I grew up in a world where most people looked like me. I watched the world change while women evolved and did extraordinary things. These women also looked like me.

I admired Barbara Walters sitting next to Hugh Downs co-anchoring the news and looked forward to her numerous one on one interviews for the infamous Barbara Walters Specials. Geraldine Ferraro was the selected VP choice of Walter Mondale while I was in high school. The excitement around the historic moment left me disappointed that I wasn't old enough to vote, and equally frustrated when they lost.

Seeing women doing the same jobs as men, I felt empowered and believed through them, that I too could do anything.

Growing up during the ending run of the second wave feminist movement, my young and naïve mind believed we had won.
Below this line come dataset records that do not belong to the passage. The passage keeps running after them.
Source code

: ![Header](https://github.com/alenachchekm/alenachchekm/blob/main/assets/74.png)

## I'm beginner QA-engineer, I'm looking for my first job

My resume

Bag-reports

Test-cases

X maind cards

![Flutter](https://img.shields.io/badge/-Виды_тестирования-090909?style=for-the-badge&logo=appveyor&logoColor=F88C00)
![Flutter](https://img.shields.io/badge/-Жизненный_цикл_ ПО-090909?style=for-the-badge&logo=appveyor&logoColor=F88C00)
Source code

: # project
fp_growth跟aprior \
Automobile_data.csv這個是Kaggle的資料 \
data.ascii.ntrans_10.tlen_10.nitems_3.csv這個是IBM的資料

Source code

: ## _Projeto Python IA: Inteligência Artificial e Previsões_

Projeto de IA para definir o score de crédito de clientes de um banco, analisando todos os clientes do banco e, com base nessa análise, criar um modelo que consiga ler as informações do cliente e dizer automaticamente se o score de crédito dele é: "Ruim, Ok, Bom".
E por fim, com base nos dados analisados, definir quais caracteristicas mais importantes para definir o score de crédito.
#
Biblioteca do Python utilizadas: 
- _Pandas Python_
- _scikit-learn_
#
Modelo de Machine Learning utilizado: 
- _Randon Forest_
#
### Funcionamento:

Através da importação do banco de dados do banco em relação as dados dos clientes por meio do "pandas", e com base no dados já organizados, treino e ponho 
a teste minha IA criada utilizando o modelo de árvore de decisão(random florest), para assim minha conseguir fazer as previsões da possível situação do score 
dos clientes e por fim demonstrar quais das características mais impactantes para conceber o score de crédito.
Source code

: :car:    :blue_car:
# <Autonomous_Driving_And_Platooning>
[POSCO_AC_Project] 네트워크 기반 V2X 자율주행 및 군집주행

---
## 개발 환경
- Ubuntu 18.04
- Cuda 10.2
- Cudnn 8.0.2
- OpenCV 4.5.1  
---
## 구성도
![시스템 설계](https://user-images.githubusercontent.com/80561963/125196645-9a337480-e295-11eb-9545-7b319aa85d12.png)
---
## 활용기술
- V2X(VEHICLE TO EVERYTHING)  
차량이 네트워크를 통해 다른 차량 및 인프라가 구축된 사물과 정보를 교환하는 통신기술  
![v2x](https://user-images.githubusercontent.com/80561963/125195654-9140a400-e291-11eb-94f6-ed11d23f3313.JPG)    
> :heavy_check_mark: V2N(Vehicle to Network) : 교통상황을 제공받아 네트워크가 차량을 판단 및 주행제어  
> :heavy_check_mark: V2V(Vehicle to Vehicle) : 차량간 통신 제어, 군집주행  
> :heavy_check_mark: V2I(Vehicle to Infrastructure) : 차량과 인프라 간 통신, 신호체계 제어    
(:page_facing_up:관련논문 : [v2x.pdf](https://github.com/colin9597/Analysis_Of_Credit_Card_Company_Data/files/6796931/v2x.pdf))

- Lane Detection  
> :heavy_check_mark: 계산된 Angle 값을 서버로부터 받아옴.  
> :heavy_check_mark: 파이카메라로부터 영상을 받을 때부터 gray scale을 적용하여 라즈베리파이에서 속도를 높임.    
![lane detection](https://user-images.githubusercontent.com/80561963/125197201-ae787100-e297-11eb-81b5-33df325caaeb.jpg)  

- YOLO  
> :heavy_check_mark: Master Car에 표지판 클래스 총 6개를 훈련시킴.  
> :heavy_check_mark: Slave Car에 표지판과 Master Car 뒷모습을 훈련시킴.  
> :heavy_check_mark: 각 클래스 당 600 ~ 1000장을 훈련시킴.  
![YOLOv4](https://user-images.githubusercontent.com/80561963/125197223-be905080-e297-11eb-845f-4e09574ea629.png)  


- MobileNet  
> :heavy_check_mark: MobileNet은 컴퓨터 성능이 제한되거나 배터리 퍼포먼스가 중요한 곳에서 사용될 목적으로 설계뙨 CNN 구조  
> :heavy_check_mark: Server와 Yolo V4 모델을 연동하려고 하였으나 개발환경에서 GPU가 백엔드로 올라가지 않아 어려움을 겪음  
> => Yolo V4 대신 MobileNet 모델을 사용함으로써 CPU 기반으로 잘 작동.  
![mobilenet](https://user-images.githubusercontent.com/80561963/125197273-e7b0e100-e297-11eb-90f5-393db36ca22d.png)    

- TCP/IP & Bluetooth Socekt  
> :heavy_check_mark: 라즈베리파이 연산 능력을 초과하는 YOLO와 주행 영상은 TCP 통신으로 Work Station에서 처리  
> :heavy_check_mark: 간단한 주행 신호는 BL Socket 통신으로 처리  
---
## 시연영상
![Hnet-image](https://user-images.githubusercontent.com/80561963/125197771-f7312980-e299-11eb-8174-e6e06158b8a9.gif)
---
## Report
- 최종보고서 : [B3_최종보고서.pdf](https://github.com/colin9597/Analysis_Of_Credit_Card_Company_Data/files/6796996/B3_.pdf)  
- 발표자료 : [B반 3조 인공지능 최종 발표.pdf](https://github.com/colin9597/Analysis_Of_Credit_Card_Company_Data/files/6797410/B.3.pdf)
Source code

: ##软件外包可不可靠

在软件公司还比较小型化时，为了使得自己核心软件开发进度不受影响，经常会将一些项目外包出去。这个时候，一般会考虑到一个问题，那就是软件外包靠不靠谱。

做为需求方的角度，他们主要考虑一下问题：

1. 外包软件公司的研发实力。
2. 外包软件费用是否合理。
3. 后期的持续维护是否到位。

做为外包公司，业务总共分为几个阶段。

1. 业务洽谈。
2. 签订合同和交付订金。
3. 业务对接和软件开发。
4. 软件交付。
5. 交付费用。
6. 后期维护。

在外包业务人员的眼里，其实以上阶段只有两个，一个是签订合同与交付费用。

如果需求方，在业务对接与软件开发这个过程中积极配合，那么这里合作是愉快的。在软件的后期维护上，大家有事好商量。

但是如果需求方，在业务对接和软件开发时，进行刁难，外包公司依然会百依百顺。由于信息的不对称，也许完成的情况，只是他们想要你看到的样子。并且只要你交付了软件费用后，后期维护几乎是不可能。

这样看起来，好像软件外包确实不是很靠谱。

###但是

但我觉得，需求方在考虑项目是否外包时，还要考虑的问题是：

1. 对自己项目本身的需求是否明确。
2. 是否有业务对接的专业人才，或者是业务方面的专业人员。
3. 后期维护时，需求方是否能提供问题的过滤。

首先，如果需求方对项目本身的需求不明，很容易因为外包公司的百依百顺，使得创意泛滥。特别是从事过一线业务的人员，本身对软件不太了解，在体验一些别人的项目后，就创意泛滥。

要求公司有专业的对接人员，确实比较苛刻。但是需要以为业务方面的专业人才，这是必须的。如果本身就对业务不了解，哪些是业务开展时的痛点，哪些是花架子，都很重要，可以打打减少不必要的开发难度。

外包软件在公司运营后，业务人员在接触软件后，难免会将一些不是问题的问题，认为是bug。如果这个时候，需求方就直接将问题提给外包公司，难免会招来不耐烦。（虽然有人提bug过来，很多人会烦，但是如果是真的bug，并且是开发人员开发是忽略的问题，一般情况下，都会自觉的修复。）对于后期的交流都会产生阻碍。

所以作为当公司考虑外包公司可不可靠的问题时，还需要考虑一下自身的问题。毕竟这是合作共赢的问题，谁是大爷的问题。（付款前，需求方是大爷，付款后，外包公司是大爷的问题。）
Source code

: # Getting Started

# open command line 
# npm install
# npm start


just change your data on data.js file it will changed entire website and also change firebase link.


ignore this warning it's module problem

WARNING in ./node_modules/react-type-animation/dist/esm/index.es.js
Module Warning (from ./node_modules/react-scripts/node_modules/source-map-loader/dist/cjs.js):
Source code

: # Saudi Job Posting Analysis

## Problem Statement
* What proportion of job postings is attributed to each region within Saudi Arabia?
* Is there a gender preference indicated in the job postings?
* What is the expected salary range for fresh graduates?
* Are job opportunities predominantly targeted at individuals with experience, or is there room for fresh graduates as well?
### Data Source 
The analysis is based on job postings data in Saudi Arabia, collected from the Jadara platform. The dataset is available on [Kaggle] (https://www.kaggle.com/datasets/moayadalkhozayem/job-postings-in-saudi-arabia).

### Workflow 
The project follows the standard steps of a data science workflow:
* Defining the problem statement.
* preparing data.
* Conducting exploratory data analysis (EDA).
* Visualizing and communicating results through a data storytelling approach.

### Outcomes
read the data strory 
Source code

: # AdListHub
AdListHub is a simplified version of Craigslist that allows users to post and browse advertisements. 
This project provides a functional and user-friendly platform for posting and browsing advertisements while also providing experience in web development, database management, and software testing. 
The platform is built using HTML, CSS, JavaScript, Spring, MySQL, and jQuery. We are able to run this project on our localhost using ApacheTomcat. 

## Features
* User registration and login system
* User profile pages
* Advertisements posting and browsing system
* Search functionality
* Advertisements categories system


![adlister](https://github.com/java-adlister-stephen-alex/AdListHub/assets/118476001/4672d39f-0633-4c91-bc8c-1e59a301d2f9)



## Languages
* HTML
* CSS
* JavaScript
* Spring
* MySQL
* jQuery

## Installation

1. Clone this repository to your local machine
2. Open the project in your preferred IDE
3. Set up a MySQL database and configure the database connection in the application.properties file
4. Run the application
We had won some long hard-fought battle against the patriarchy and women were finally equal, after all the television and magazine world seemed to be packed full of brilliant, strong & intelligent women rattling the cages of oppression and ringing in feminism.

Gloria Steinman was a household name, and Ms. magazine was often found on our coffee table. Comedian's like Lily Tomlin and Joan Rivers were in the mainstream, Dolly Parton left Porter Wagoner and struck out on her own to an unprecedented success. Stevie Nicks was leading Fleetwood Mac in sold out venues, Sandra Day O'Connor was appointed to the Supreme Court and Madeleine Albright became Secretary of State. While these women were few and far between, I believed nothing was impossible.

These women weren't my heroes, they were my possible and they all looked like me.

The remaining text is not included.